### Data records:

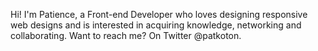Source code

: Hi! I'm Patience, a Front-end Developer who loves 
designing responsive web designs and is interested 
in acquiring knowledge, networking and collaborating.
Want to reach me? On Twitter @patkoton.
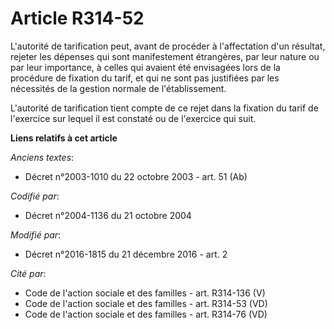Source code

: # Article R314-52

L'autorité de tarification peut, avant de procéder à l'affectation d'un résultat, rejeter  les dépenses qui sont
manifestement étrangères, par leur nature ou par leur importance, à celles qui avaient été envisagées lors de la procédure de
fixation du tarif, et qui ne sont pas justifiées par les nécessités de la gestion normale de l'établissement.

L'autorité de tarification tient compte de ce rejet dans la fixation du tarif de l'exercice sur lequel il est constaté ou de
l'exercice qui suit.

**Liens relatifs à cet article**

_Anciens textes_:

  - Décret n°2003-1010 du 22 octobre 2003 - art. 51 (Ab)

_Codifié par_:

  - Décret n°2004-1136 du 21 octobre 2004

_Modifié par_:

  - Décret n°2016-1815 du 21 décembre 2016 - art. 2

_Cité par_:

  - Code de l'action sociale et des familles - art. R314-136 (V)
  - Code de l'action sociale et des familles - art. R314-53 (VD)
  - Code de l'action sociale et des familles - art. R314-76 (VD)
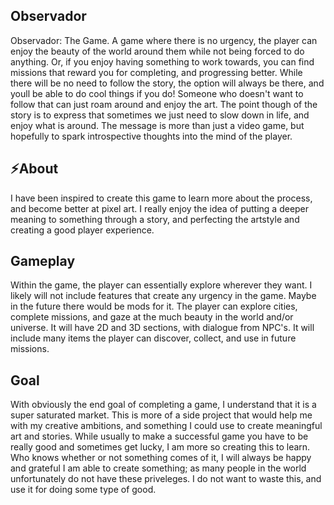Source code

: **Observador**
---

Observador: The Game. A game where there is no urgency, the player can enjoy the beauty of the world around them
while not being forced to do anything. Or, if you enjoy having something to work towards, you can find missions
that reward you for completing, and progressing better. While there will be no need to follow the story, the option
will always be there, and youll be able to do cool things if you do! Someone who doesn't want to follow that
can just roam around and enjoy the art. The point though of the story is to express that sometimes we just need
to slow down in life, and enjoy what is around. The message is more than just a video game, but hopefully to spark
introspective thoughts into the mind of the player.

⚡About
---
I have been inspired to create this game to learn more about the process, and become better at pixel art. I really
enjoy the idea of putting a deeper meaning to something through a story, and perfecting the artstyle and creating
a good player experience.

**Gameplay**
---
Within the game, the player can essentially explore wherever they want. I likely will not include features that 
create any urgency in the game. Maybe in the future there would be mods for it. The player can explore cities, 
complete missions, and gaze at the much beauty in the world and/or universe. It will have 2D and 3D sections, 
with dialogue from NPC's. It will include many items the player can discover, collect, and use in future missions.

**Goal**
---
With obviously the end goal of completing a game, I understand that it is a super saturated market. This is more of
a side project that would help me with my creative ambitions, and something I could use to create meaningful art and
stories. While usually to make a successful game you have to be really good and sometimes get lucky, I am more so 
creating this to learn. Who knows whether or not something comes of it, I will always be happy and grateful I am
able to create something; as many people in the world unfortunately do not have these priveleges. I do not want to
waste this, and use it for doing some type of good.
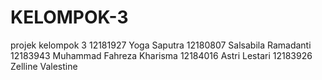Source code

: # KELOMPOK-3
projek kelompok 3
12181927 Yoga Saputra
12180807 Salsabila Ramadanti
12183943 Muhammad Fahreza Kharisma
12184016 Astri Lestari
12183926 Zelline Valestine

### Activity:
Copy out all the data without changing anything, and drop the pictures.

### Solution for this task:
Source code

: Hi! I'm Patience, a Front-end Developer who loves 
designing responsive web designs and is interested 
in acquiring knowledge, networking and collaborating.
Want to reach me? On Twitter @patkoton.
Source code

: # Article R314-52

L'autorité de tarification peut, avant de procéder à l'affectation d'un résultat, rejeter  les dépenses qui sont
manifestement étrangères, par leur nature ou par leur importance, à celles qui avaient été envisagées lors de la procédure de
fixation du tarif, et qui ne sont pas justifiées par les nécessités de la gestion normale de l'établissement.

L'autorité de tarification tient compte de ce rejet dans la fixation du tarif de l'exercice sur lequel il est constaté ou de
l'exercice qui suit.

**Liens relatifs à cet article**

_Anciens textes_:

  - Décret n°2003-1010 du 22 octobre 2003 - art. 51 (Ab)

_Codifié par_:

  - Décret n°2004-1136 du 21 octobre 2004

_Modifié par_:

  - Décret n°2016-1815 du 21 décembre 2016 - art. 2

_Cité par_:

  - Code de l'action sociale et des familles - art. R314-136 (V)
  - Code de l'action sociale et des familles - art. R314-53 (VD)
  - Code de l'action sociale et des familles - art. R314-76 (VD)
Source code

: **Observador**
---

Observador: The Game. A game where there is no urgency, the player can enjoy the beauty of the world around them
while not being forced to do anything. Or, if you enjoy having something to work towards, you can find missions
that reward you for completing, and progressing better. While there will be no need to follow the story, the option
will always be there, and youll be able to do cool things if you do! Someone who doesn't want to follow that
can just roam around and enjoy the art. The point though of the story is to express that sometimes we just need
to slow down in life, and enjoy what is around. The message is more than just a video game, but hopefully to spark
introspective thoughts into the mind of the player.

⚡About
---
I have been inspired to create this game to learn more about the process, and become better at pixel art. I really
enjoy the idea of putting a deeper meaning to something through a story, and perfecting the artstyle and creating
a good player experience.

**Gameplay**
---
Within the game, the player can essentially explore wherever they want. I likely will not include features that 
create any urgency in the game. Maybe in the future there would be mods for it. The player can explore cities, 
complete missions, and gaze at the much beauty in the world and/or universe. It will have 2D and 3D sections, 
with dialogue from NPC's. It will include many items the player can discover, collect, and use in future missions.

**Goal**
---
With obviously the end goal of completing a game, I understand that it is a super saturated market. This is more of
a side project that would help me with my creative ambitions, and something I could use to create meaningful art and
stories. While usually to make a successful game you have to be really good and sometimes get lucky, I am more so 
creating this to learn. Who knows whether or not something comes of it, I will always be happy and grateful I am
able to create something; as many people in the world unfortunately do not have these priveleges. I do not want to
waste this, and use it for doing some type of good.
Source code

: # KELOMPOK-3
projek kelompok 3
12181927 Yoga Saputra
12180807 Salsabila Ramadanti
12183943 Muhammad Fahreza Kharisma
12184016 Astri Lestari
12183926 Zelline Valestine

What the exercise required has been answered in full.